We calculated that 50 participants in each group would allow us to detect a threefold increase of tobacco-related disease in the cases group (OR), using the McNemar test with a two-sided α of 5% and a power of 80%, if at least 30% of pairs are discordant. To compare groups, we used the McNemar test for binary variables and paired Wilcoxon test for continuous variables. Among the case group, we used Spearman's rank correlation to test for an association between the measured FEV1 and stain characteristics.
Conditional logistic regression was used to assess the association between cigarette staining and mental health condition, psychotropic medications, harmful alcohol use, occupational categories and smoking behaviours. We built a parsimonious multivariate model, guided by the analyst, entering each potential variable one by one, starting with those strongly associated and clinically relevant and keeping only statistically significant and mutually adjusted variables in the final model. With about 50 events (cases) and a requested number of 10–15 events per variable, we expected a maximum of 4–5 variables in the final.20
We performed post hoc subanalyses excluding pairs in which controls notified finger/nail stains in the past. Since those analyses showed similar results, only results of the initial analyses are shown.

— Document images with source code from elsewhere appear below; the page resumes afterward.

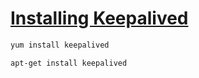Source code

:# [Installing Keepalived](http://www.keepalived.org/doc/installing_keepalived.html)

```bash
yum install keepalived
```

```bash
apt-get install keepalived
```
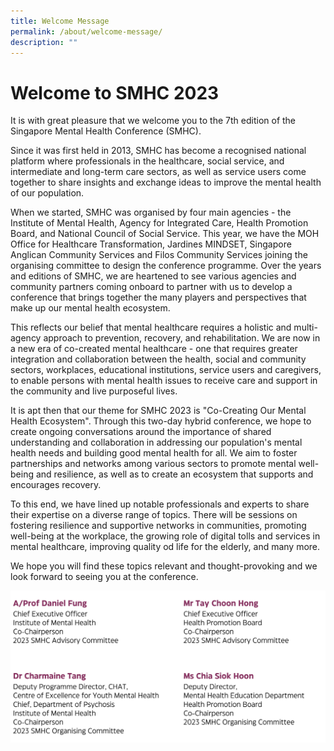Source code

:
```yaml
---
title: Welcome Message
permalink: /about/welcome-message/
description: ""
---
```

# Welcome to SMHC 2023 

It is with great pleasure that we welcome you to the 7th edition of the Singapore Mental Health Conference (SMHC). 

Since it was first held in 2013, SMHC has become a recognised national platform where professionals in the healthcare, social service, and intermediate and long-term care sectors, as well as service users come together to share insights and exchange ideas to improve the mental health of our population. 

When we started, SMHC was organised by four main agencies - the Institute of Mental Health, Agency for Integrated Care, Health Promotion Board, and National Council of Social Service. This year, we have the MOH Office for Healthcare Transformation, Jardines MINDSET, Singapore Anglican Community Services and Filos Community Services joining the organising committee to design the conference programme. Over the years and editions of SMHC, we are heartened to see various agencies and community partners coming onboard to partner with us to develop a conference that brings together the many players and perspectives that make up our mental health ecosystem. 

This reflects our belief that mental healthcare requires a holistic and multi-agency approach to prevention, recovery, and rehabilitation. We are now in a new era of co-created mental healthcare - one that requires greater integration and collaboration between the health, social and community sectors, workplaces, educational institutions, service users and caregivers, to enable persons with mental health issues to receive care and support in the community and live purposeful lives.

It is apt then that our theme for SMHC 2023 is "Co-Creating Our Mental Health Ecosystem". Through this two-day hybrid conference, we hope to create ongoing conversations around the importance of shared understanding and collaboration in addressing our population's mental health needs and building good mental health for all. We aim to foster partnerships and networks among various sectors to promote mental well-being and resilience, as well as to create an ecosystem that supports and encourages recovery.

To this end, we have lined up notable professionals and experts to share their expertise on a diverse range of topics. There will be sessions on fostering resilience and supportive networks in communities, promoting well-being at the workplace, the growing role of digital tolls and services in mental healthcare, improving quality od life for the elderly, and many more.

We hope you will find these topics relevant and thought-provoking and we look forward to seeing you at the conference.

![](/images/for%20welcome%20message.png)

Analyses were performed on cases and controls with complete documented information. Data analyses were performed by using STATA V.10.1 (StataCorp LP, Texas, USA). This study received no external funding source and volunteers received no financial reward.
Results
Participants
Between March 2006 and December 2007, 4520 patients were admitted to the hospital, of which 1127 were current smokers (25%). Among those current smokers, 63 (6%) presented one or more tar staining on the hand. Nine refused to participate and five could not be matched, resulting in 49 cases. The corresponding 49 controls were included between February 2007 and January 2010. All participants were Caucasians (table 1).
Table 1.
Baseline characteristics of the yellow-stained finger cases and of control smokers
| Variables | Cases (n=49) | Controls (n=49) | p Value* |
|---|---|---|---|
| Matching | |||
| Median (IQR) age (years) | 62 (50–69) | 59 (50–69) | 0.65† |
| Male | 32 (65) | 32 (65) | 0.99 |
| Median (IQR) height (cm) | 170 (165–177) | 170 (165–175) | 0.84† |
| Median (IQR) pack-years smoked‡ | 50 (40–61) | 46 (38–58) | 0.20† |
| Median (IQR) predicted FEV1 (L)§ | 3.3 (2.4–3.8) | 3.2 (2.4–3.7) | 0.60† |
| Diagnosis category on admission¶ | |||
| Cardiovascular | 11 (22) | 15 (31) | 0.48 |
| Neurological | 7 (14) | 6 (12) | 0.99 |
| Oncology | 8 (16) | 6 (12) | 0.79 |
| Infectious disease | 5 (10) | 5 (10) | 0.99 |
| Traumatology | 6 (12) | 5 (10) | 0.99 |
| Others | 12 (24) | 12 (24) | 0.99 |
Values are numbers (percentage) unless stated otherwise.
IQR 25–75%.
*McNemar and exact test unless stated otherwise.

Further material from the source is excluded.